Every entry below should be returned exactly as it appears, with pictures left out.

*** Source records ***

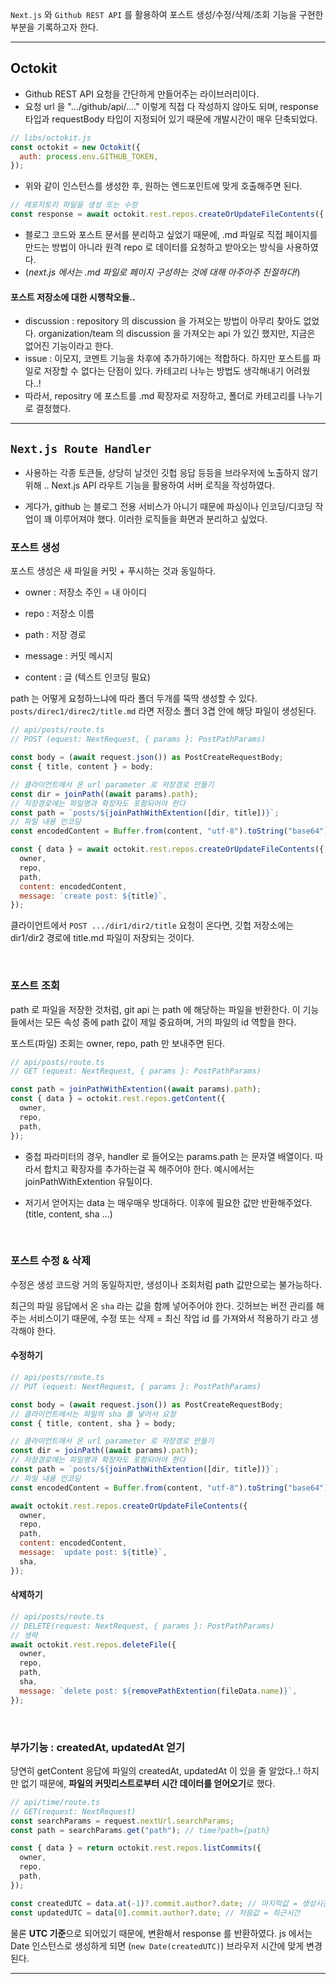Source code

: <!--|tags:Next.js|-->
`Next.js` 와 `Github REST API` 를 활용하여 포스트 생성/수정/삭제/조회 기능을 구현한 부분을 기록하고자 한다.

---

## Octokit

- Github REST API 요청을 간단하게 만들어주는 라이브러리이다.
- 요청 url 을 ".../github/api/...." 이렇게 직접 다 작성하지 않아도 되며, response 타입과 requestBody 타입이 지정되어 있기 때문에 개발시간이 매우 단축되었다.

```js
// libs/octokit.js
const octokit = new Octokit({
  auth: process.env.GITHUB_TOKEN,
});
```

- 위와 같이 인스턴스를 생성한 후, 원하는 엔드포인트에 맞게 호출해주면 된다.

```js
// 레포지토리 파일을 생성 또는 수정
const response = await octokit.rest.repos.createOrUpdateFileContents({...})
```
- 블로그 코드와 포스트 문서를 분리하고 싶었기 때문에, .md 파일로 직접 페이지를 만드는 방법이 아니라 원격 repo 로 데이터를 요청하고 받아오는 방식을 사용하였다. 
- (*next.js 에서는 .md 파일로 페이지 구성하는 것에 대해 아주아주 친절하다!*)

#### 포스트 저장소에 대한 시행착오들..

- discussion : repository 의 discussion 을 가져오는 방법이 아무리 찾아도 없었다. organization/team 의 discussion 을 가져오는 api 가 있긴 했지만, 지금은 없어진 기능이라고 한다.
- issue : 이모지, 코멘트 기능을 차후에 추가하기에는 적합하다. 하지만 포스트를 파일로 저장할 수 없다는 단점이 있다. 카테고리 나누는 방법도 생각해내기 어려웠다..!
- 따라서, repositry 에 포스트를 .md 확장자로 저장하고, 폴더로 카테고리를 나누기로 결정했다. 

---

## `Next.js Route Handler`
 - 사용하는 각종 토큰들, 상당히 날것인 깃헙 응답 등등을 브라우저에 노출하지 않기 위해 .. 
Next.js API 라우트 기능을 활용하여 서버 로직을 작성하였다.

- 게다가, github 는 블로그 전용 서비스가 아니기 때문에 파싱이나 인코딩/디코딩 작업이 꽤 이루어져야 했다. 이러한 로직들을 화면과 분리하고 싶었다.



### 포스트 생성

포스트 생성은 새 파일을 커밋 + 푸시하는 것과 동일하다.
- owner : 저장소 주인 = 내 아이디

- repo : 저장소 이름
- path : 저장 경로
- message : 커밋 메시지
- content : 글 (텍스트 인코딩 필요)

path 는 어떻게 요청하느냐에 따라 폴더 두개를 뚝딱 생성할 수 있다.
`posts/direc1/direc2/title.md` 라면 저장소 폴더 3겹 안에 해당 파일이 생성된다.


```js
// api/posts/route.ts
// POST (equest: NextRequest, { params }: PostPathParams)

const body = (await request.json()) as PostCreateRequestBody;
const { title, content } = body;

// 클라이언트에서 온 url parameter 로 저장경로 만들기
const dir = joinPath((await params).path);
// 저장경로에는 파일명과 확장자도 포함되어야 한다
const path = `posts/${joinPathWithExtention([dir, title])}`;
// 파일 내용 인코딩
const encodedContent = Buffer.from(content, "utf-8").toString("base64");

const { data } = await octokit.rest.repos.createOrUpdateFileContents({
  owner,
  repo,
  path,
  content: encodedContent,
  message: `create post: ${title}`,
});

```
클라이언트에서 `POST .../dir1/dir2/title` 요청이 온다면, 깃헙 저장소에는 dir1/dir2 경로에 title.md 파일이 저장되는 것이다.

<br/>

### 포스트 조회

path 로 파일을 저장한 것처럼, git api 는 path 에 해당하는 파일을 반환한다.
이 기능들에서는 모든 속성 중에 path 값이 제일 중요하며, 거의 파일의 id 역할을 한다.

포스트(파일) 조회는 owner, repo, path 만 보내주면 된다.

```js
// api/posts/route.ts
// GET (equest: NextRequest, { params }: PostPathParams)

const path = joinPathWithExtention((await params).path);
const { data } = octokit.rest.repos.getContent({
  owner,
  repo,
  path,
});
```

- 중첩 파라미터의 경우, handler 로 들어오는 params.path 는 문자열 배열이다. 따라서 합치고 확장자를 추가하는걸 꼭 해주어야 한다. 예시에서는 joinPathWithExtention 유틸이다.

- 저기서 얻어지는 data 는 매우매우 방대하다. 이후에 필요한 값만 반환해주었다. 
(title, content, sha ...)

<br/>

### 포스트 수정 & 삭제

수정은 생성 코드랑 거의 동일하지만, 생성이나 조회처럼 path 값만으로는 불가능하다. 

최근의 파일 응답에서 온 `sha` 라는 값을 함께 넣어주어야 한다. 
깃허브는 버전 관리를 해주는 서비스이기 때문에, 수정 또는 삭제 = 최신 작업 id 를 가져와서 적용하기 라고 생각해야 한다.


#### 수정하기

```js
// api/posts/route.ts
// PUT (equest: NextRequest, { params }: PostPathParams)

const body = (await request.json()) as PostCreateRequestBody;
// 클라이언트에서는 파일의 sha 를 넣어서 요청
const { title, content, sha } = body; 

// 클라이언트에서 온 url parameter 로 저장경로 만들기
const dir = joinPath((await params).path);
// 저장경로에는 파일명과 확장자도 포함되어야 한다
const path = `posts/${joinPathWithExtention([dir, title])}`;
// 파일 내용 인코딩
const encodedContent = Buffer.from(content, "utf-8").toString("base64");

await octokit.rest.repos.createOrUpdateFileContents({
  owner,
  repo,
  path,
  content: encodedContent,
  message: `update post: ${title}`,
  sha,
});

```

#### 삭제하기

```js
// api/posts/route.ts
// DELETE(request: NextRequest, { params }: PostPathParams)
// 생략
await octokit.rest.repos.deleteFile({
  owner,
  repo,
  path,
  sha,
  message: `delete post: ${removePathExtention(fileData.name)}`,
});
```

<br/>

### 부가기능 : createdAt, updatedAt 얻기

당연히 getContent 응답에 파일의 createdAt, updatedAt 이 있을 줄 알았다..! 
하지만 없기 때문에, **파일의 커밋리스트로부터 시간 데이터를 얻어오기**로 했다.

```js
// api/time/route.ts
// GET(request: NextRequest)
const searchParams = request.nextUrl.searchParams;
const path = searchParams.get("path"); // time?path={path}

const { data } = return octokit.rest.repos.listCommits({
  owner,
  repo,
  path,
});

const createdUTC = data.at(-1)?.commit.author?.date; // 마지막값 = 생성시간
const updatedUTC = data[0].commit.author?.date; // 처음값 = 최근시간

```

물론 **UTC 기준**으로 되어있기 때문에, 변환해서 response 를 반환하였다. js 에서는 Date 인스턴스로 생성하게 되면 (`new Date(createdUTC)`) 브라우저 시간에 맞게 변경된다.

---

*** End of Source records ***

● Result of the exercise
Source code

: <!--|tags:Next.js|-->
`Next.js` 와 `Github REST API` 를 활용하여 포스트 생성/수정/삭제/조회 기능을 구현한 부분을 기록하고자 한다.

---

## Octokit

- Github REST API 요청을 간단하게 만들어주는 라이브러리이다.
- 요청 url 을 ".../github/api/...." 이렇게 직접 다 작성하지 않아도 되며, response 타입과 requestBody 타입이 지정되어 있기 때문에 개발시간이 매우 단축되었다.

```js
// libs/octokit.js
const octokit = new Octokit({
  auth: process.env.GITHUB_TOKEN,
});
```

- 위와 같이 인스턴스를 생성한 후, 원하는 엔드포인트에 맞게 호출해주면 된다.

```js
// 레포지토리 파일을 생성 또는 수정
const response = await octokit.rest.repos.createOrUpdateFileContents({...})
```
- 블로그 코드와 포스트 문서를 분리하고 싶었기 때문에, .md 파일로 직접 페이지를 만드는 방법이 아니라 원격 repo 로 데이터를 요청하고 받아오는 방식을 사용하였다. 
- (*next.js 에서는 .md 파일로 페이지 구성하는 것에 대해 아주아주 친절하다!*)

#### 포스트 저장소에 대한 시행착오들..

- discussion : repository 의 discussion 을 가져오는 방법이 아무리 찾아도 없었다. organization/team 의 discussion 을 가져오는 api 가 있긴 했지만, 지금은 없어진 기능이라고 한다.
- issue : 이모지, 코멘트 기능을 차후에 추가하기에는 적합하다. 하지만 포스트를 파일로 저장할 수 없다는 단점이 있다. 카테고리 나누는 방법도 생각해내기 어려웠다..!
- 따라서, repositry 에 포스트를 .md 확장자로 저장하고, 폴더로 카테고리를 나누기로 결정했다. 

---

## `Next.js Route Handler`
 - 사용하는 각종 토큰들, 상당히 날것인 깃헙 응답 등등을 브라우저에 노출하지 않기 위해 .. 
Next.js API 라우트 기능을 활용하여 서버 로직을 작성하였다.

- 게다가, github 는 블로그 전용 서비스가 아니기 때문에 파싱이나 인코딩/디코딩 작업이 꽤 이루어져야 했다. 이러한 로직들을 화면과 분리하고 싶었다.



### 포스트 생성

포스트 생성은 새 파일을 커밋 + 푸시하는 것과 동일하다.
- owner : 저장소 주인 = 내 아이디

- repo : 저장소 이름
- path : 저장 경로
- message : 커밋 메시지
- content : 글 (텍스트 인코딩 필요)

path 는 어떻게 요청하느냐에 따라 폴더 두개를 뚝딱 생성할 수 있다.
`posts/direc1/direc2/title.md` 라면 저장소 폴더 3겹 안에 해당 파일이 생성된다.


```js
// api/posts/route.ts
// POST (equest: NextRequest, { params }: PostPathParams)

const body = (await request.json()) as PostCreateRequestBody;
const { title, content } = body;

// 클라이언트에서 온 url parameter 로 저장경로 만들기
const dir = joinPath((await params).path);
// 저장경로에는 파일명과 확장자도 포함되어야 한다
const path = `posts/${joinPathWithExtention([dir, title])}`;
// 파일 내용 인코딩
const encodedContent = Buffer.from(content, "utf-8").toString("base64");

const { data } = await octokit.rest.repos.createOrUpdateFileContents({
  owner,
  repo,
  path,
  content: encodedContent,
  message: `create post: ${title}`,
});

```
클라이언트에서 `POST .../dir1/dir2/title` 요청이 온다면, 깃헙 저장소에는 dir1/dir2 경로에 title.md 파일이 저장되는 것이다.

<br/>

### 포스트 조회

path 로 파일을 저장한 것처럼, git api 는 path 에 해당하는 파일을 반환한다.
이 기능들에서는 모든 속성 중에 path 값이 제일 중요하며, 거의 파일의 id 역할을 한다.

포스트(파일) 조회는 owner, repo, path 만 보내주면 된다.

```js
// api/posts/route.ts
// GET (equest: NextRequest, { params }: PostPathParams)

const path = joinPathWithExtention((await params).path);
const { data } = octokit.rest.repos.getContent({
  owner,
  repo,
  path,
});
```

- 중첩 파라미터의 경우, handler 로 들어오는 params.path 는 문자열 배열이다. 따라서 합치고 확장자를 추가하는걸 꼭 해주어야 한다. 예시에서는 joinPathWithExtention 유틸이다.

- 저기서 얻어지는 data 는 매우매우 방대하다. 이후에 필요한 값만 반환해주었다. 
(title, content, sha ...)

<br/>

### 포스트 수정 & 삭제

수정은 생성 코드랑 거의 동일하지만, 생성이나 조회처럼 path 값만으로는 불가능하다. 

최근의 파일 응답에서 온 `sha` 라는 값을 함께 넣어주어야 한다. 
깃허브는 버전 관리를 해주는 서비스이기 때문에, 수정 또는 삭제 = 최신 작업 id 를 가져와서 적용하기 라고 생각해야 한다.


#### 수정하기

```js
// api/posts/route.ts
// PUT (equest: NextRequest, { params }: PostPathParams)

const body = (await request.json()) as PostCreateRequestBody;
// 클라이언트에서는 파일의 sha 를 넣어서 요청
const { title, content, sha } = body; 

// 클라이언트에서 온 url parameter 로 저장경로 만들기
const dir = joinPath((await params).path);
// 저장경로에는 파일명과 확장자도 포함되어야 한다
const path = `posts/${joinPathWithExtention([dir, title])}`;
// 파일 내용 인코딩
const encodedContent = Buffer.from(content, "utf-8").toString("base64");

await octokit.rest.repos.createOrUpdateFileContents({
  owner,
  repo,
  path,
  content: encodedContent,
  message: `update post: ${title}`,
  sha,
});

```

#### 삭제하기

```js
// api/posts/route.ts
// DELETE(request: NextRequest, { params }: PostPathParams)
// 생략
await octokit.rest.repos.deleteFile({
  owner,
  repo,
  path,
  sha,
  message: `delete post: ${removePathExtention(fileData.name)}`,
});
```

<br/>

### 부가기능 : createdAt, updatedAt 얻기

당연히 getContent 응답에 파일의 createdAt, updatedAt 이 있을 줄 알았다..! 
하지만 없기 때문에, **파일의 커밋리스트로부터 시간 데이터를 얻어오기**로 했다.

```js
// api/time/route.ts
// GET(request: NextRequest)
const searchParams = request.nextUrl.searchParams;
const path = searchParams.get("path"); // time?path={path}

const { data } = return octokit.rest.repos.listCommits({
  owner,
  repo,
  path,
});

const createdUTC = data.at(-1)?.commit.author?.date; // 마지막값 = 생성시간
const updatedUTC = data[0].commit.author?.date; // 처음값 = 최근시간

```

물론 **UTC 기준**으로 되어있기 때문에, 변환해서 response 를 반환하였다. js 에서는 Date 인스턴스로 생성하게 되면 (`new Date(createdUTC)`) 브라우저 시간에 맞게 변경된다.

---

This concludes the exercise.